At first I thought the images were mundane, endless taxi wheels and pedestrians’ feet, but my cruel shoes encouraged me to stay and watch longer. And hey, it got really cool the longer I stayed. I’m always telling my critical thinking students to “observe longer,” and it definitely paid off here.
I started noticing little things I wouldn’t have otherwise, like how the three images fit together and share some cornerspace with each other and figuring out that the blur was the artist (of course the placard says this, but I didn’t get it until I got it, and then it was an aha). I became in tune with the rotation, breathing with the grinding sound the mixer made, at peace with being upside down.

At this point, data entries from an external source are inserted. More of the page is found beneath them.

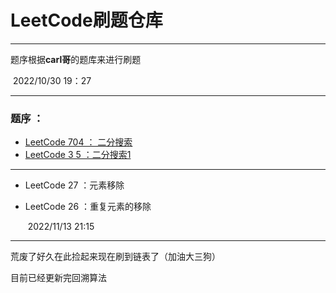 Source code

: # LeetCode刷题仓库

---

题序根据**carl哥**的题库来进行刷题

​	                                                                                                                       2022/10/30 19：27

---

### 题序 ：

* [LeetCode 704 ： 二分搜索](https://leetcode.cn/problems/binary-search/ "二分查找")
* [LeetCode 3 5 ：二分搜索1](https://leetcode.cn/problems/search-insert-position "练习题")

---





+ LeetCode 27 ：元素移除

+ LeetCode 26 ：重复元素的移除

  ​																											2022/11/13 21:15

----

荒废了好久在此捡起来现在刷到链表了（加油大三狗）



目前已经更新完回溯算法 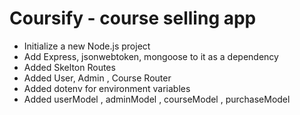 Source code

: # Coursify - course selling app

 - Initialize a new Node.js project
 - Add Express, jsonwebtoken, mongoose to it as a dependency 
 - Added Skelton Routes
 - Added User, Admin , Course Router
 - Added dotenv for environment variables 
 - Added userModel , adminModel , courseModel , purchaseModel
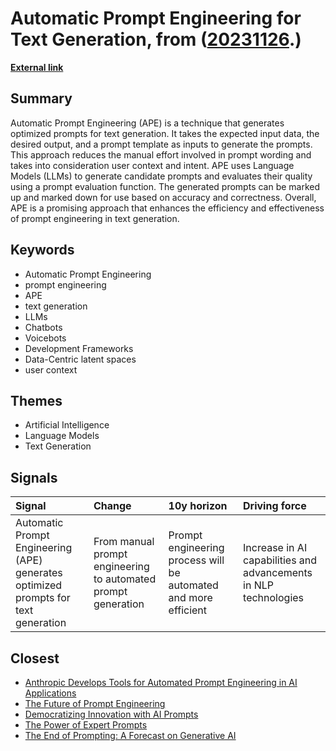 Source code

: # __Automatic Prompt Engineering for Text Generation__, from ([20231126](https://kghosh.substack.com/p/20231126).)

__[External link](https://cobusgreyling.medium.com/automatic-prompt-engineering-907e230ece0)__



## Summary

Automatic Prompt Engineering (APE) is a technique that generates optimized prompts for text generation. It takes the expected input data, the desired output, and a prompt template as inputs to generate the prompts. This approach reduces the manual effort involved in prompt wording and takes into consideration user context and intent. APE uses Language Models (LLMs) to generate candidate prompts and evaluates their quality using a prompt evaluation function. The generated prompts can be marked up and marked down for use based on accuracy and correctness. Overall, APE is a promising approach that enhances the efficiency and effectiveness of prompt engineering in text generation.

## Keywords

* Automatic Prompt Engineering
* prompt engineering
* APE
* text generation
* LLMs
* Chatbots
* Voicebots
* Development Frameworks
* Data-Centric latent spaces
* user context

## Themes

* Artificial Intelligence
* Language Models
* Text Generation

## Signals

| Signal                                                                             | Change                                                        | 10y horizon                                                     | Driving force                                                    |
|:-----------------------------------------------------------------------------------|:--------------------------------------------------------------|:----------------------------------------------------------------|:-----------------------------------------------------------------|
| Automatic Prompt Engineering (APE) generates optimized prompts for text generation | From manual prompt engineering to automated prompt generation | Prompt engineering process will be automated and more efficient | Increase in AI capabilities and advancements in NLP technologies |

## Closest

* [Anthropic Develops Tools for Automated Prompt Engineering in AI Applications](b4a387c5b39a2fc80ee750908937e422)
* [The Future of Prompt Engineering](72385da61cc5a83b19c644d94b41bf76)
* [Democratizing Innovation with AI Prompts](d0726e79e1911eb62981138d30b7182a)
* [The Power of Expert Prompts](52ec2cf0aebdc7af56249f1702652ebe)
* [The End of Prompting: A Forecast on Generative AI](a9b784e317c986625247f7a1a91bc60f)
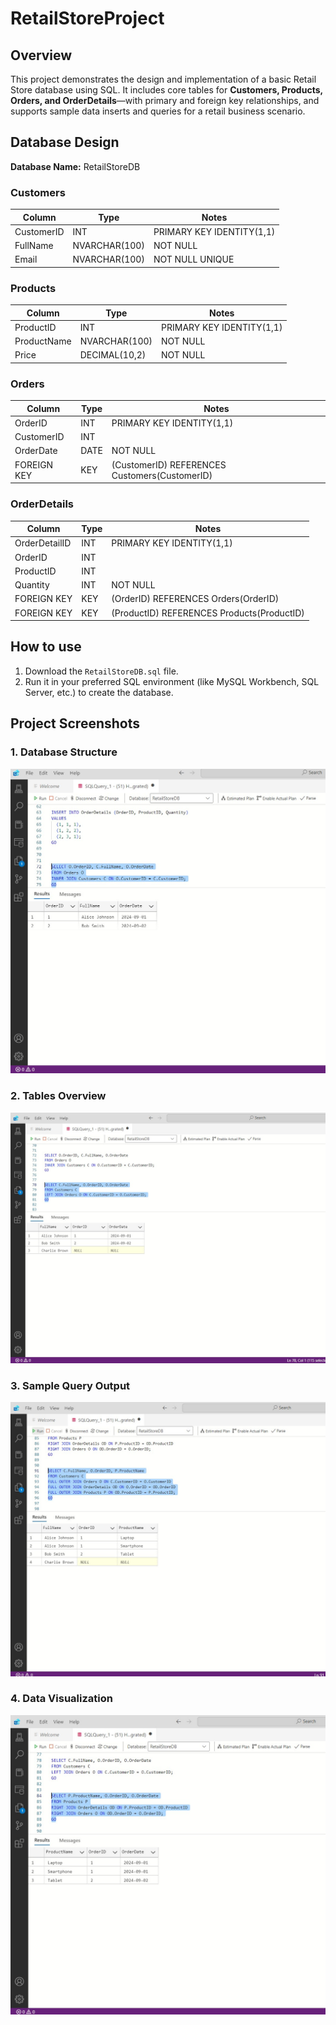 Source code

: # RetailStoreProject

## Overview
This project demonstrates the design and implementation of a basic Retail Store database using SQL.
It includes core tables for **Customers, Products, Orders, and OrderDetails**—with primary and foreign key relationships, and supports sample data inserts and queries for a retail business scenario.

## Database Design

**Database Name:** RetailStoreDB

### Customers

| Column      | Type          | Notes                      |
|-------------|---------------|----------------------------|
| CustomerID  | INT           | PRIMARY KEY IDENTITY(1,1)  |
| FullName    | NVARCHAR(100) | NOT NULL                   |
| Email       | NVARCHAR(100) | NOT NULL UNIQUE            |

### Products

| Column      | Type          | Notes                      |
|-------------|---------------|----------------------------|
| ProductID   | INT           | PRIMARY KEY IDENTITY(1,1)  |
| ProductName | NVARCHAR(100) | NOT NULL                   |
| Price       | DECIMAL(10,2) | NOT NULL                   |

### Orders

| Column      | Type      | Notes                                      |
|-------------|-----------|--------------------------------------------|
| OrderID     | INT       | PRIMARY KEY IDENTITY(1,1)                  |
| CustomerID  | INT       |                                            |
| OrderDate   | DATE      | NOT NULL                                   |
| FOREIGN KEY | KEY       | (CustomerID) REFERENCES Customers(CustomerID) |

### OrderDetails

| Column         | Type      | Notes                                         |
|----------------|-----------|-----------------------------------------------|
| OrderDetailID  | INT       | PRIMARY KEY IDENTITY(1,1)                     |
| OrderID        | INT       |                                               |
| ProductID      | INT       |                                               |
| Quantity       | INT       | NOT NULL                                      |
| FOREIGN KEY    | KEY       | (OrderID) REFERENCES Orders(OrderID)          |
| FOREIGN KEY    | KEY       | (ProductID) REFERENCES Products(ProductID)    |

## How to use

1. Download the `RetailStoreDB.sql` file.
2. Run it in your preferred SQL environment (like MySQL Workbench, SQL Server, etc.) to create the database.

## Project Screenshots

### 1. Database Structure
![Database Structure](https://github.com/Avinashgupta94/RetailStoreProject/blob/main/screenshot1.jpg.jpg?raw=true)

### 2. Tables Overview
![Tables Overview](https://github.com/Avinashgupta94/RetailStoreProject/blob/main/screenshot2.jpg.jpg?raw=true)

### 3. Sample Query Output
![Sample Query Output](https://github.com/Avinashgupta94/RetailStoreProject/blob/main/screenshot3.jpg.jpg?raw=true)

### 4. Data Visualization
![Data Visualization](https://github.com/Avinashgupta94/RetailStoreProject/blob/main/screenshot4.jpg.jpg?raw=true)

Way cool.
And I’m guessing this is not the Steve McQueen of the acting world.
The day previous, I had heard a DJ on the radio saying that the Beatles and the Beach Boys had a sort of competition to see who could be more revolutionary and groundbreaking in their music, apropos of “Yesterday” being the first rock song to use a classical quartet. And then I came to the MOMA and saw that artists were doing the same thing: Jeff Koons with his ceramic Michael Jackson and monkey, the surrealistic photographers, the artist who bounced a basketball covered with paint over a canvas and called it art, the artist who did the same with naked women’s bodies (well, I guess instead of dribbling the women, they writhed on their own.) It was a nice synchronicity to see the same principle applied to two different art forms.
I loved my afternoon there.
And then I walked to BART, seriously looking around to see if there were any shoe stores because my feet hurt that badly. And wouldn’t you know it, it was commuter rush hour after five o’clock and I didn’t get a seat. I stood all the way to Oakland thinking evil thoughts about my beautiful boots.
*my boots are taller and pointier than the ones pictured… and also less Prada.